**** Data in this exercise ****

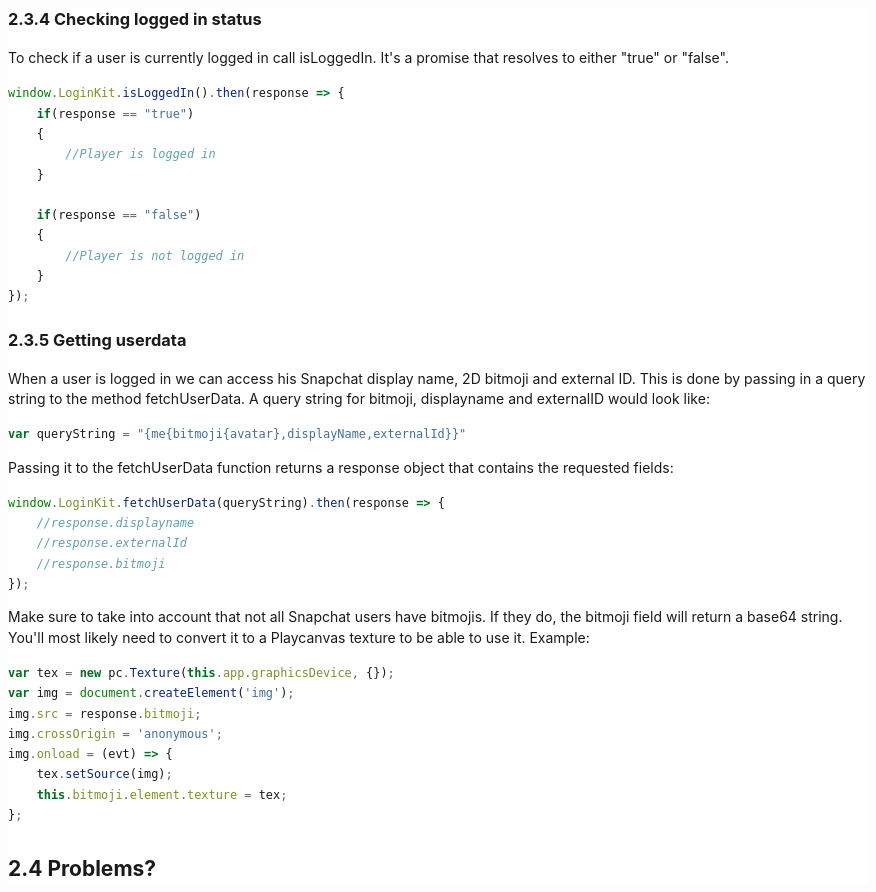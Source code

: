 ### 2.3.4 Checking logged in status

To check if a user is currently logged in call isLoggedIn. It's a promise that resolves to either "true" or "false".

```js
window.LoginKit.isLoggedIn().then(response => {
    if(response == "true")
    {
        //Player is logged in
    }
    
    if(response == "false")
    {
        //Player is not logged in
    }
});
```

### 2.3.5 Getting userdata

When a user is logged in we can access his Snapchat display name, 2D bitmoji and external ID. This is done by passing in a query string to the method fetchUserData. A query string for bitmoji, displayname and externalID would look like:

```js
var queryString = "{me{bitmoji{avatar},displayName,externalId}}"
```

Passing it to the fetchUserData function returns a response object that contains the requested fields:

```js
window.LoginKit.fetchUserData(queryString).then(response => {
    //response.displayname
    //response.externalId
    //response.bitmoji
});
```

Make sure to take into account that not all Snapchat users have bitmojis. If they do, the bitmoji field will return a base64 string. You'll most likely need to convert it to a Playcanvas texture to be able to use it. Example:

```js
var tex = new pc.Texture(this.app.graphicsDevice, {});
var img = document.createElement('img');
img.src = response.bitmoji;
img.crossOrigin = 'anonymous';
img.onload = (evt) => {
    tex.setSource(img); 
    this.bitmoji.element.texture = tex;
};
```

## 2.4 Problems?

****

Directions for this task — The total, and only the total: count the lines above that contain "true".

Expected output — 2